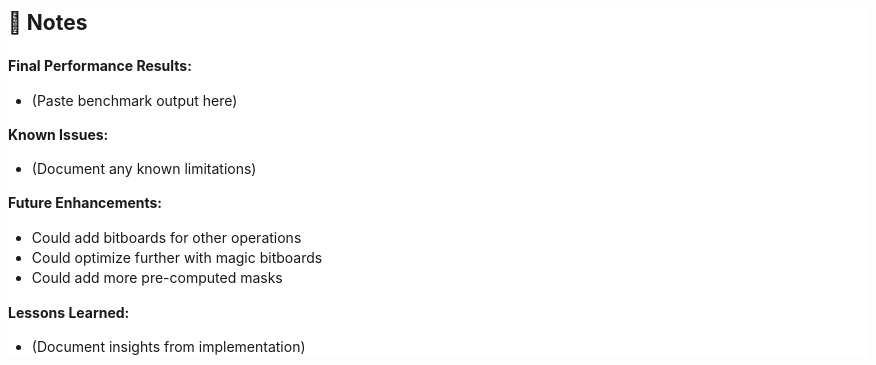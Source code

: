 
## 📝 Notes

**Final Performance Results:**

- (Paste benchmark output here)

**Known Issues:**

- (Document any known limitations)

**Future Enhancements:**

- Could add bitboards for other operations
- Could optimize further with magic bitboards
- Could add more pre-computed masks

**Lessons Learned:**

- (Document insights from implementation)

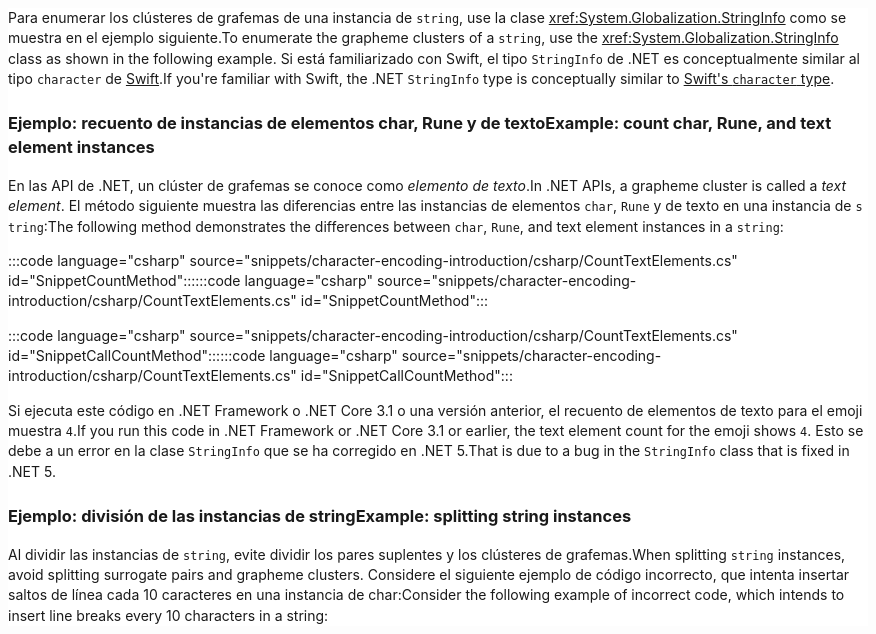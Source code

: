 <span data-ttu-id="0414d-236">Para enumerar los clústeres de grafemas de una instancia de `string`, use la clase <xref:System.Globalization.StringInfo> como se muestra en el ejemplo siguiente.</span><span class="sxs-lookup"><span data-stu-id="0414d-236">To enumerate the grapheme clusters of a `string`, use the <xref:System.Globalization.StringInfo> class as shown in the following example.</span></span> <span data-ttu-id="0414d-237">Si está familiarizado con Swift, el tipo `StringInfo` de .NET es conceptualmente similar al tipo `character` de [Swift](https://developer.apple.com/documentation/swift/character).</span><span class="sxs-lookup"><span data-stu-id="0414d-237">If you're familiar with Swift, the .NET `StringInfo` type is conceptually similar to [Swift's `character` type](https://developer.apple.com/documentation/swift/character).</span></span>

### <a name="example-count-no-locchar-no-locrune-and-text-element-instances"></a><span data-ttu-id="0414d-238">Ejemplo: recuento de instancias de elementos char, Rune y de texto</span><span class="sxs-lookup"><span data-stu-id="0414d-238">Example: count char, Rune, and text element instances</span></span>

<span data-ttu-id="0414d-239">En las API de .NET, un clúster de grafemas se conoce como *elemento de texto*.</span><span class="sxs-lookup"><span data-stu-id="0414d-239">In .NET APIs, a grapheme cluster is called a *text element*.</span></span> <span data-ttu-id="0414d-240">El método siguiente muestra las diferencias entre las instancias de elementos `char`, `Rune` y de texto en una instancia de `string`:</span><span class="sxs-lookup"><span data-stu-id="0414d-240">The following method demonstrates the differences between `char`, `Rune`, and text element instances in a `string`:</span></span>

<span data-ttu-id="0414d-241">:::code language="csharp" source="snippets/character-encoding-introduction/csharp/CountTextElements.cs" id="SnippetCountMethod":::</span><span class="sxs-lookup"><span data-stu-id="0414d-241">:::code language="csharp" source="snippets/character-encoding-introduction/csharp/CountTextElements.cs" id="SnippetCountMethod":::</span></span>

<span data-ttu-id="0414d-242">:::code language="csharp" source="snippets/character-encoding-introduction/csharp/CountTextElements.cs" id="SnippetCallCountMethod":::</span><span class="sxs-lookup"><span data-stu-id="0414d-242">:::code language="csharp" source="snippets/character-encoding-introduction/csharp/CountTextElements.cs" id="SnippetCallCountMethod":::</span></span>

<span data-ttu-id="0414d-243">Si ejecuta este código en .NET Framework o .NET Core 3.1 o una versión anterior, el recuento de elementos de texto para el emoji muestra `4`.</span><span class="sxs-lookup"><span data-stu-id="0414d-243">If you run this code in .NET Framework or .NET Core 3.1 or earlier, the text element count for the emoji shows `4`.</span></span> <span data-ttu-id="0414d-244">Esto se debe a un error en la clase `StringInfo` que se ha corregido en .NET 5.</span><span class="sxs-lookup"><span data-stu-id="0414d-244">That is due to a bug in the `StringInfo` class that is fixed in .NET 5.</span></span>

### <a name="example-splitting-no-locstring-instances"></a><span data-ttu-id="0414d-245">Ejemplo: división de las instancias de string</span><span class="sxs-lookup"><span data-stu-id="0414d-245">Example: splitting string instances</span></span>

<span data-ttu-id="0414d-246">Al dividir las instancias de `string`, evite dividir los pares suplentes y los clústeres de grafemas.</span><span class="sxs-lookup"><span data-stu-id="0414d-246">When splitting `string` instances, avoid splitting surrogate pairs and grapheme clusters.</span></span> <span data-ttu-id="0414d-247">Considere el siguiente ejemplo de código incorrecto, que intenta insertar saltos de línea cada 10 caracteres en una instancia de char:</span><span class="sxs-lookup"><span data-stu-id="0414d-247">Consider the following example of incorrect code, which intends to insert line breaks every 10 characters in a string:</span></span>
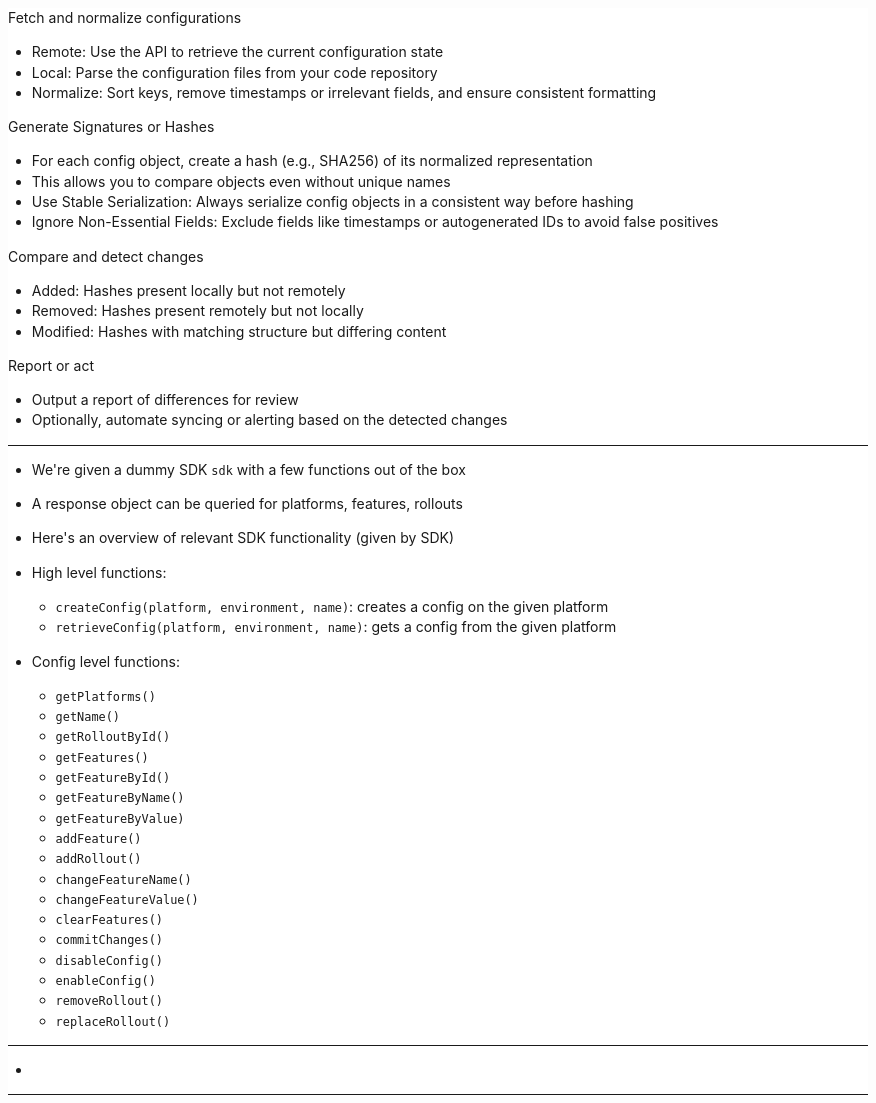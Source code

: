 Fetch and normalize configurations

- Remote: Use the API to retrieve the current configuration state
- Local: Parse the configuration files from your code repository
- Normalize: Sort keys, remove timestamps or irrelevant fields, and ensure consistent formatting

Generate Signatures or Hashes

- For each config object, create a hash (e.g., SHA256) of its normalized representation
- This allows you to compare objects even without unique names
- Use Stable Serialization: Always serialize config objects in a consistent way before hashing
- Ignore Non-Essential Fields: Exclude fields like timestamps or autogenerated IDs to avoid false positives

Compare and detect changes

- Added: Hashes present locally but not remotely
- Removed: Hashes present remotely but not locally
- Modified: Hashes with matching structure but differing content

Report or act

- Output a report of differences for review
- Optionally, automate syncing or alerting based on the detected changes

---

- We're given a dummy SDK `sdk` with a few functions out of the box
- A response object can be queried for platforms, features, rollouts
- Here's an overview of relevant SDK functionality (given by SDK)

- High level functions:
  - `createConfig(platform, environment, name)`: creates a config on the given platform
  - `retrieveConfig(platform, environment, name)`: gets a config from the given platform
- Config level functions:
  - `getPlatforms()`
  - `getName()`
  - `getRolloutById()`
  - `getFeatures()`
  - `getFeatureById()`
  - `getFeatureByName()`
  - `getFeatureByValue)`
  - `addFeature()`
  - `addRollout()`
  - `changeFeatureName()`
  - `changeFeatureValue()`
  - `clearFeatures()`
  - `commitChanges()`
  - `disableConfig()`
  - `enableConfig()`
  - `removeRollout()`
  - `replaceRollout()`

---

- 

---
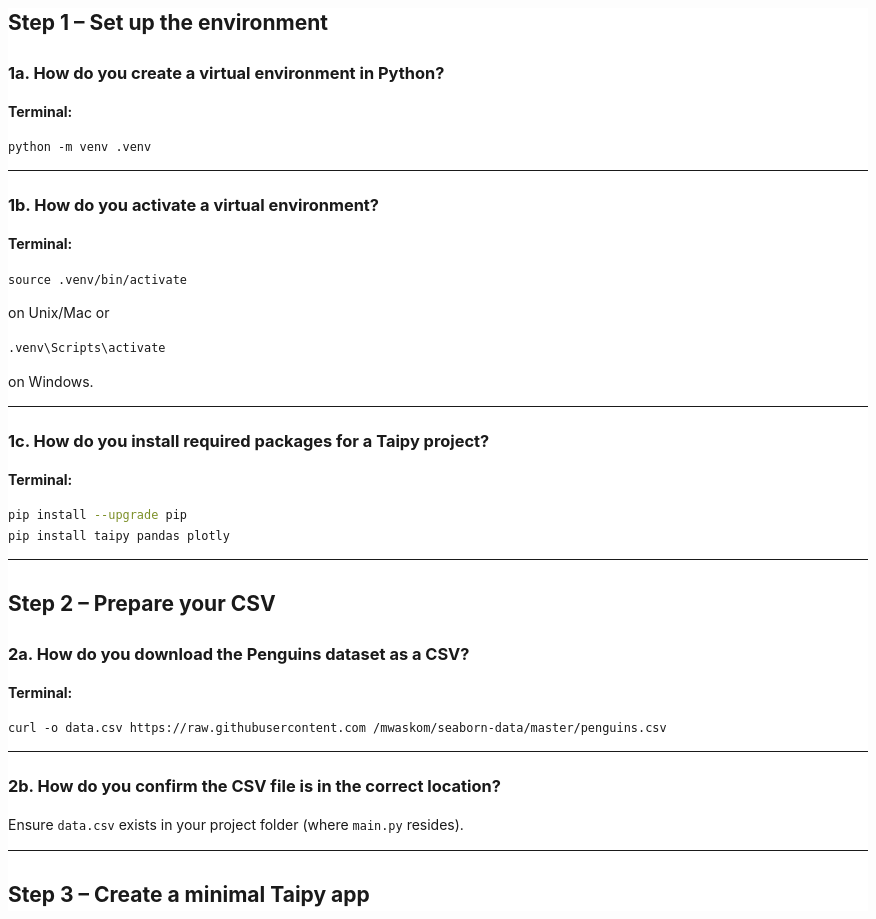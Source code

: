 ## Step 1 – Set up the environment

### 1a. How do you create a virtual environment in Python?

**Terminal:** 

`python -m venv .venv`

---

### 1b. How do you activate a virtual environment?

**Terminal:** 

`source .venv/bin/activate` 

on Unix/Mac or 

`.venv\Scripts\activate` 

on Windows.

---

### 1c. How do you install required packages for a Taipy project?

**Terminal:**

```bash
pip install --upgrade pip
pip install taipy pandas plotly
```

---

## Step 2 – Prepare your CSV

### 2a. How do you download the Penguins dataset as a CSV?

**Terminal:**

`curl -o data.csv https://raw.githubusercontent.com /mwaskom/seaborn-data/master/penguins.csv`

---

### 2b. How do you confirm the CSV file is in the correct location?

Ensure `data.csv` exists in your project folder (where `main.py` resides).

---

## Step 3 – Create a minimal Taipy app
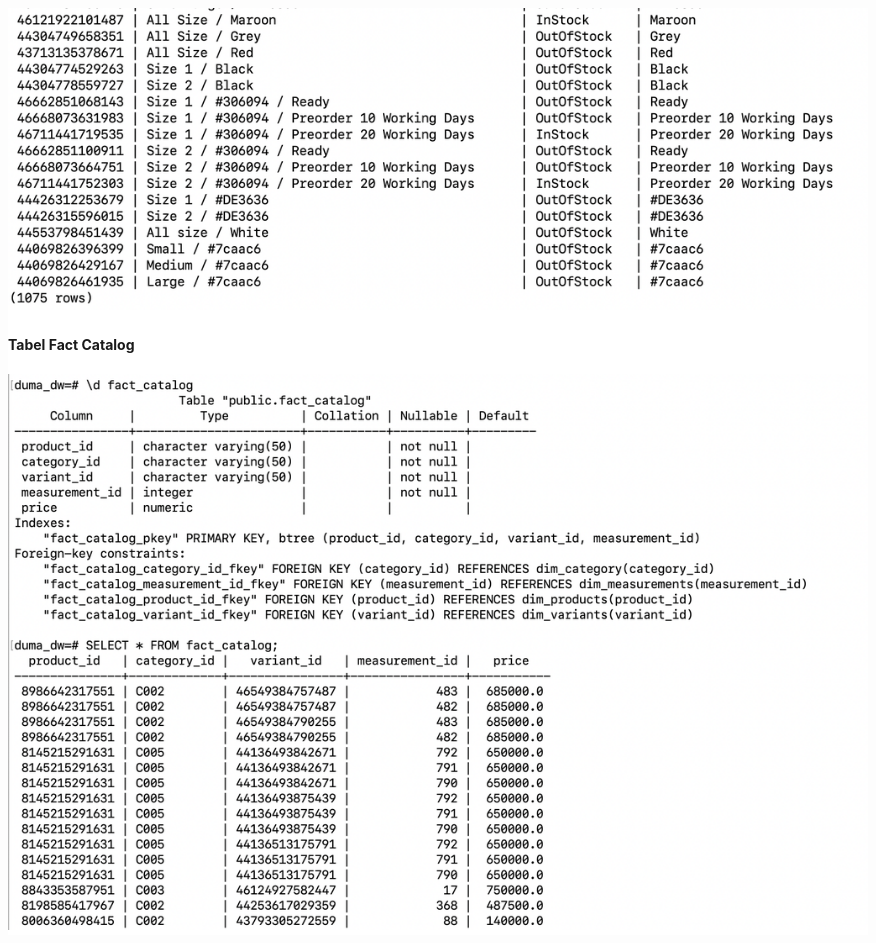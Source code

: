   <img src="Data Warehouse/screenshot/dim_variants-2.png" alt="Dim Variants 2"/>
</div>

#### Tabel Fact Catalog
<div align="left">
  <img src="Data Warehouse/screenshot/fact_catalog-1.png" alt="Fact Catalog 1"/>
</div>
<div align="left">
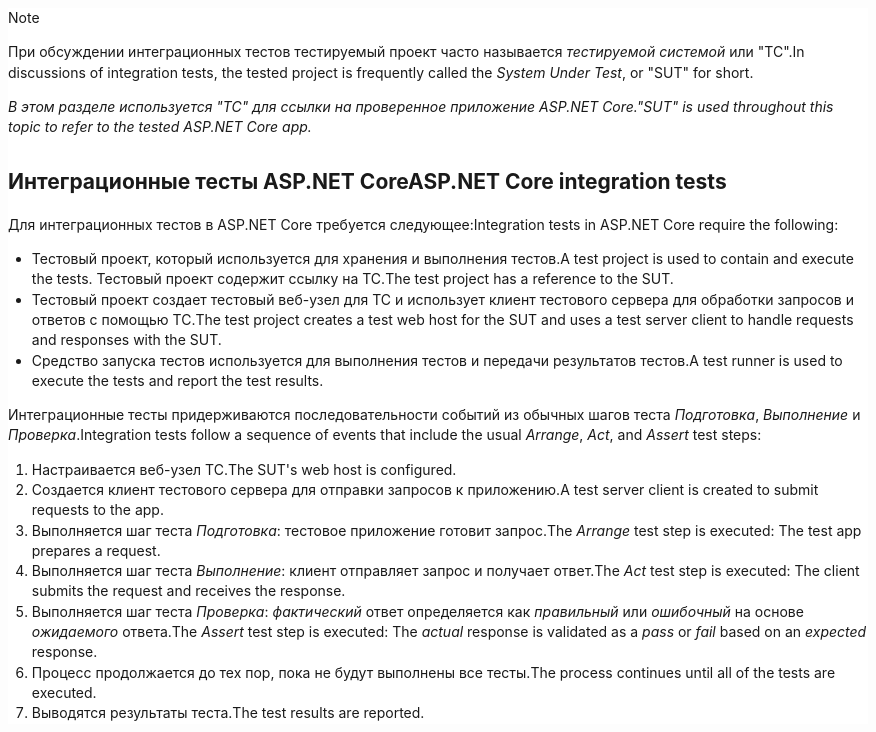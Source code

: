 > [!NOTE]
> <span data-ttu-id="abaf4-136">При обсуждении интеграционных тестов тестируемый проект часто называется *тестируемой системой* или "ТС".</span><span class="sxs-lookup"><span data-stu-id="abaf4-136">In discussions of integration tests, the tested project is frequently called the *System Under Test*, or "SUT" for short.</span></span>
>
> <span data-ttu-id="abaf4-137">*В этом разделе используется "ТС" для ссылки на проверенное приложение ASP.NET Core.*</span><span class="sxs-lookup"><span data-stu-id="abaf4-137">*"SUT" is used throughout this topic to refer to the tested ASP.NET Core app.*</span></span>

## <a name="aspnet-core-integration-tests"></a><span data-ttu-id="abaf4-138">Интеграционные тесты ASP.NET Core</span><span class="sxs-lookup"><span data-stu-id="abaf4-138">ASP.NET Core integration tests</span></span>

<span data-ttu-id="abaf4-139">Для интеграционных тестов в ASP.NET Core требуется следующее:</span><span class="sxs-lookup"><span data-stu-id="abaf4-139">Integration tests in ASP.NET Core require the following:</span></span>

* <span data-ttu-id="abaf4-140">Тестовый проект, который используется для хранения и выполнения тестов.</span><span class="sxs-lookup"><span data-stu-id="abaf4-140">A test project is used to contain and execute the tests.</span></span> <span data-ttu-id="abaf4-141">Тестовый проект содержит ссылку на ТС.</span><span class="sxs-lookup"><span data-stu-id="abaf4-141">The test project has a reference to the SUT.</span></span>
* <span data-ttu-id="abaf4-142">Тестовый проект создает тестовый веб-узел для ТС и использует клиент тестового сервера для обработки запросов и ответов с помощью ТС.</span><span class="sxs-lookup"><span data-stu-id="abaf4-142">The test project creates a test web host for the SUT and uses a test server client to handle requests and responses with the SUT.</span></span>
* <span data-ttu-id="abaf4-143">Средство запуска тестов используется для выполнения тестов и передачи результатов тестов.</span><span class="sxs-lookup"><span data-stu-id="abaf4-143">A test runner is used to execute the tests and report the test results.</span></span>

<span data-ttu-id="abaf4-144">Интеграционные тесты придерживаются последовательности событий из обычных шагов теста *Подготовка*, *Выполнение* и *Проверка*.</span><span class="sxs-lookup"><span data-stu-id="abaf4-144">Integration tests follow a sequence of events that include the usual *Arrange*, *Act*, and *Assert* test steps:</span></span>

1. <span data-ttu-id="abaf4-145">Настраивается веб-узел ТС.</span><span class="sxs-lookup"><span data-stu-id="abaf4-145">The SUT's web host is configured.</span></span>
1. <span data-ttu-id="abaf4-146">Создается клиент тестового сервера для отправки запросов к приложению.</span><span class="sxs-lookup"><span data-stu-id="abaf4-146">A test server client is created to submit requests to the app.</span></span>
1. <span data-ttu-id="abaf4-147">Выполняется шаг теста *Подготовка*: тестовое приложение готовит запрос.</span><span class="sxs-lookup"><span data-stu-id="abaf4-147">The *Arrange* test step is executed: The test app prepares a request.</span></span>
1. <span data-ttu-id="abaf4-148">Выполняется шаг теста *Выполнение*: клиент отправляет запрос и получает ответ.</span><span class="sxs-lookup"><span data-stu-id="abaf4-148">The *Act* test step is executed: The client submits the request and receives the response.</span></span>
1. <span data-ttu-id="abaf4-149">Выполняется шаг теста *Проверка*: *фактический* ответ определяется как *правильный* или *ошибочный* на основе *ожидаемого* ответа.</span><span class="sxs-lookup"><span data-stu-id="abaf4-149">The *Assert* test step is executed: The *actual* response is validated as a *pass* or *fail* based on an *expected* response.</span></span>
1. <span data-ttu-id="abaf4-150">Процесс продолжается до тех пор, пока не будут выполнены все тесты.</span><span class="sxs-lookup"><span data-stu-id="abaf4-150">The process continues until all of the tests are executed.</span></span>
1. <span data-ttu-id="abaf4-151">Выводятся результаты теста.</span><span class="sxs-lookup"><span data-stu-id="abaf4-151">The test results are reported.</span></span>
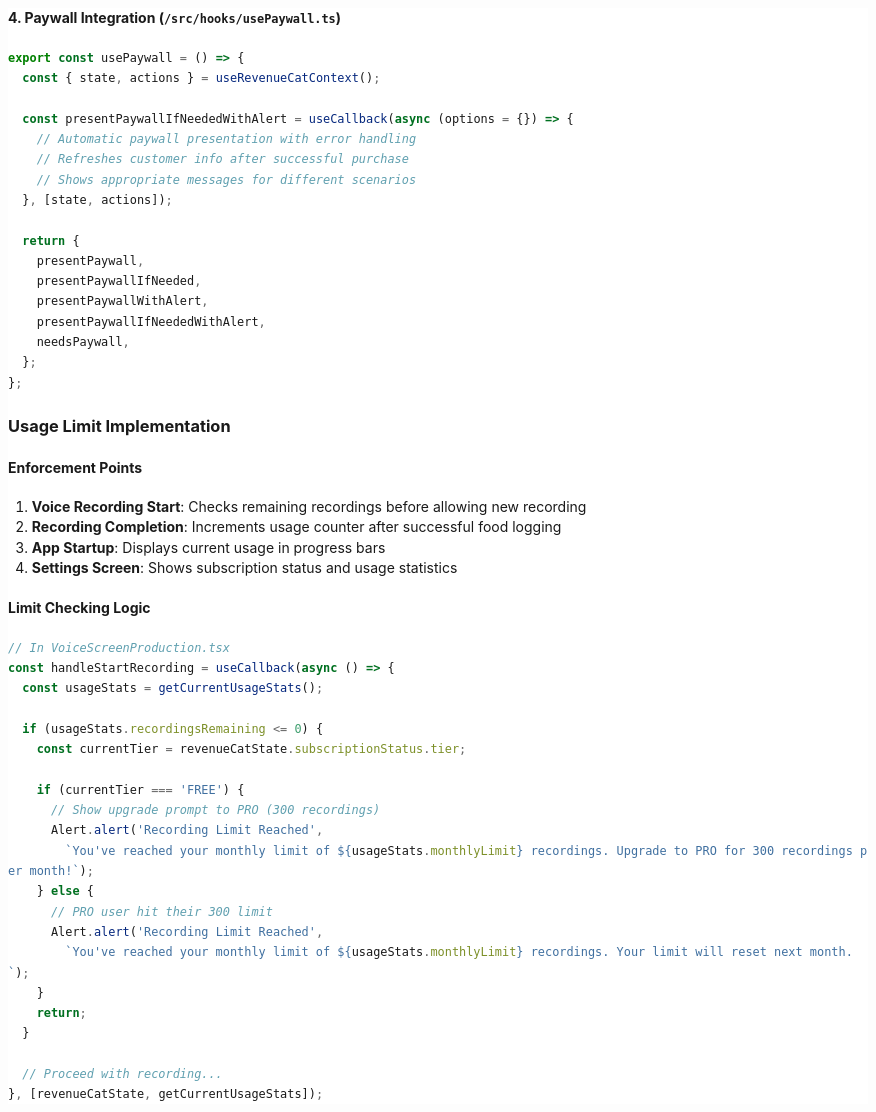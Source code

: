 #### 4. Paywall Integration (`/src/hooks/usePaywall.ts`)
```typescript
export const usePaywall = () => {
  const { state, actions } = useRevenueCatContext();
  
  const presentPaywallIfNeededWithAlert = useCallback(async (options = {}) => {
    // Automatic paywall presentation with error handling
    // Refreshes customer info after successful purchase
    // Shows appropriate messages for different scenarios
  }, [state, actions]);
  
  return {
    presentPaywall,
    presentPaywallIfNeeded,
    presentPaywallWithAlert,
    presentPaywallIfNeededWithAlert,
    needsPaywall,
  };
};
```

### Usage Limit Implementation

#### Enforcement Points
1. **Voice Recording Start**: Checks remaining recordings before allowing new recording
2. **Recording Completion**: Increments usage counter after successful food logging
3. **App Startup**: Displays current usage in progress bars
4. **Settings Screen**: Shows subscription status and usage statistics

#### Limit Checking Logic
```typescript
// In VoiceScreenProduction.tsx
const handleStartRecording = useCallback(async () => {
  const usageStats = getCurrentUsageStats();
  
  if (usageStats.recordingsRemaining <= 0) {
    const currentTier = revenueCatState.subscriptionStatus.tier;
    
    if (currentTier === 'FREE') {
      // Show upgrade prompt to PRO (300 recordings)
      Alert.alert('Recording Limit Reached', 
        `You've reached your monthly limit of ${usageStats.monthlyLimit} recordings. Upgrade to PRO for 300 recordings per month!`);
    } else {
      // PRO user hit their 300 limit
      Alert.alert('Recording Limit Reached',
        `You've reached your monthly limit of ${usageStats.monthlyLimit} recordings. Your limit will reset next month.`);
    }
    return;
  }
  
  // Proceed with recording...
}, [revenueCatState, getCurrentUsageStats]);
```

————

▸ Problem details: Among the lines above, find those with the word "from" and list them.

▸ Answer for the task:
- (Document insights from implementation)
- Local: Parse the configuration files from your code repository
  - `retrieveConfig(platform, environment, name)`: gets a config from the given platform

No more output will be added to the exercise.